Ucrania esta poniendo en marcha una revision del sistema de supervision estatal sobre empresas con el objetivo de reducir la logica exclusivamente punitiva. Durante anos muchas inspecciones se asociaron con busqueda de errores y sancion inmediata. La reforma propone otra secuencia: en incumplimientos no criticos, primero prevencion, orientacion y correccion; despues, si corresponde, sancion.
Para equipos contables, legales y de cumplimiento, el cambio es operativo. En lugar de prepararse solo para un choque con el inspector, las companias pueden organizar respuestas internas centradas en remediacion documentada. Eso exige detectar fallos con rapidez, fijar plazos de ajuste y demostrar que la direccion actua de buena fe para reducir riesgos regulatorios.
Efectos concretos para el sector privado
- La interaccion con inspectores debe incluir un componente consultivo.

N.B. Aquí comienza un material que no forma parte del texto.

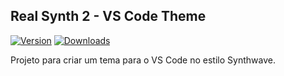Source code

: ## Real Synth 2 - VS Code Theme
[![Version](https://vsmarketplacebadge.apphb.com/version-short/AdlerRibeiro.real-synth-2-0.svg)](https://github.com/adlerRibeiro/RealSynth2)
[![Downloads](https://vsmarketplacebadge.apphb.com/downloads/AdlerRibeiro.real-synth-2-0.svg)](https://marketplace.visualstudio.com/items?itemName=AdlerRibeiro.real-synth-2-0)

Projeto para criar um tema para o VS Code no estilo Synthwave.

- En faltas menores puede haber margen de correccion antes de multa plena.
- La digitalizacion apunta a procesos mas rapidos y transparentes.
- Los controles internos deben adaptarse para evidenciar acciones correctivas.
La reforma no elimina el poder de enforcement. Si las infracciones son repetidas o sistemicas, siguen vigentes los mecanismos de sancion. Por eso no se trata de desregulacion, sino de rediseno de prioridades y secuencia de intervencion estatal, con foco en prevenir incumplimientos evitables sin perder capacidad de respuesta frente a riesgos persistentes.
Para la direccion financiera y gerencial, la mejor adaptacion es tratar el cumplimiento como proceso continuo y no como lista de chequeo previa a una visita. Las empresas que fortalezcan calidad de procesos, disciplina documental y responsabilidad sobre remediacion tendran mas ventajas dentro del nuevo esquema.